_Directions_
Filter the records down to the lines that hold the word "time", and copy each of those lines.

_Supplied records_

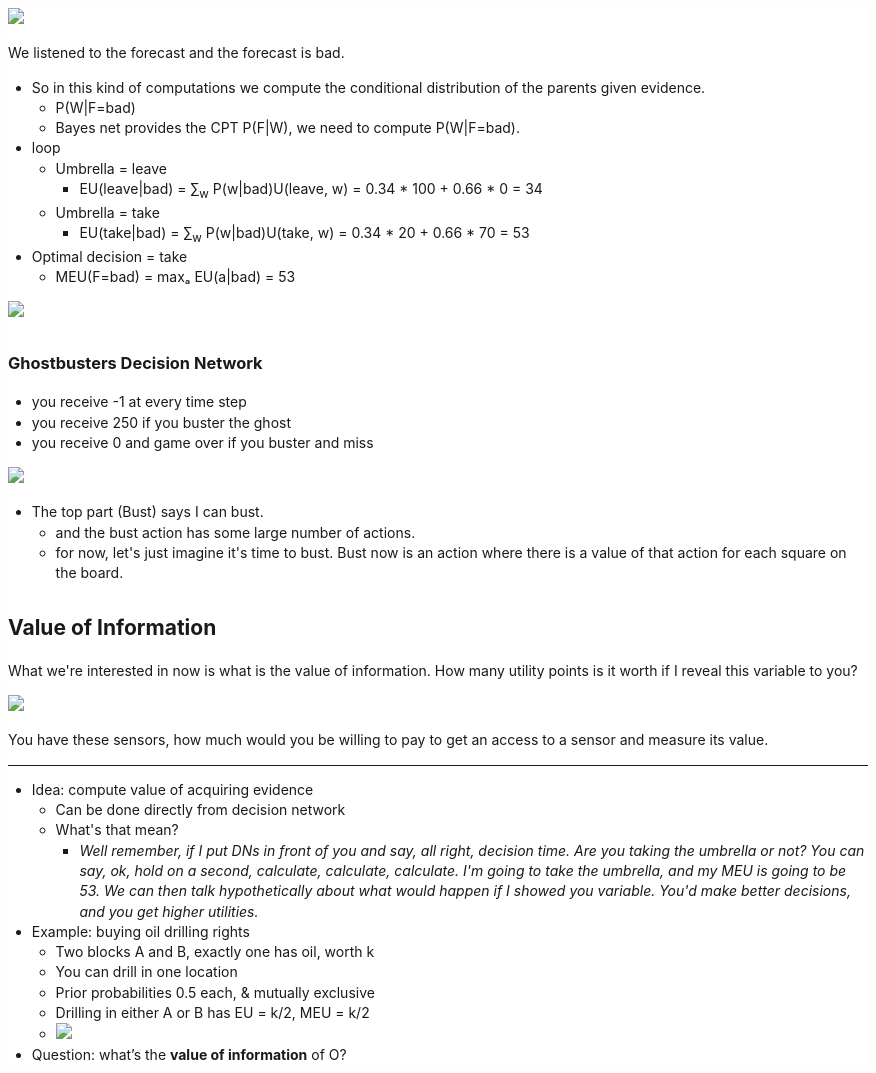 
![](../imgs/cs188_DM_dn_example_simple2.png)

We listened to the forecast and the forecast is bad.  

- So in this kind of computations we compute the conditional distribution of the parents given evidence.
    - P(W|F=bad)
    - Bayes net provides the CPT P(F|W), we need to compute P(W|F=bad).
- loop
    - Umbrella = leave  
        - EU(leave|bad) = ∑<sub>w</sub> P(w|bad)U(leave, w) = 0.34 * 100 + 0.66 * 0 = 34
    - Umbrella = take 
        - EU(take|bad) = ∑<sub>w</sub> P(w|bad)U(take, w) = 0.34 * 20 + 0.66 * 70 = 53
- Optimal decision = take
    - MEU(F=bad) = maxₐ EU(a|bad) = 53


![](../imgs/cs188_DN_example_expectimax_tree2.png)


<h2 id="a457e316cc82b392c5e0160e69e95ab0"></h2>


### Ghostbusters Decision Network

- you receive -1 at every time step
- you receive 250 if you buster the ghost
- you receive 0 and game over if you buster and miss

![](../imgs/cs188_DM_GhostbustersDecisionNetwork.png)

- The top part (Bust) says I can bust.
    - and the bust action has some large number of actions.
    - for now, let's just imagine it's time to bust. Bust now is an action where there is a value of that action for each square on the board.




<h2 id="b2d66baefeea18631d1b722cc43aaba2"></h2>


## Value of Information

What we're interested in now is what is the value of information. How many utility points is it worth if I reveal this variable to you?

![](../imgs/cs188_DM_valueOfInformation.png)

You have these sensors, how much would you be willing to pay to get an access to a sensor and measure its value. 

---

- Idea: compute value of acquiring evidence
    - Can be done directly from decision network
    - What's that mean?
        - *Well remember, if I put DNs in front of you and say, all right, decision time. Are you taking the umbrella or not? You can say, ok, hold on a second, calculate, calculate, calculate. I'm going to take the umbrella, and my MEU is going to be 53. We can then talk hypothetically about what would happen if I showed you variable. You'd make better decisions, and you get higher utilities.*
- Example: buying oil drilling rights
    - Two blocks A and B, exactly one has oil, worth k
    - You can drill in one location
    - Prior probabilities 0.5 each, & mutually exclusive
    - Drilling in either A or B has EU = k/2, MEU = k/2
    - ![](../imgs/cs188_DM_valueOfInformation_example_drill_oil.png)
- Question: what’s the **value of information** of O?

_Solution_
- you receive -1 at every time step
    - for now, let's just imagine it's time to bust. Bust now is an action where there is a value of that action for each square on the board.
        - *Well remember, if I put DNs in front of you and say, all right, decision time. Are you taking the umbrella or not? You can say, ok, hold on a second, calculate, calculate, calculate. I'm going to take the umbrella, and my MEU is going to be 53. We can then talk hypothetically about what would happen if I showed you variable. You'd make better decisions, and you get higher utilities.*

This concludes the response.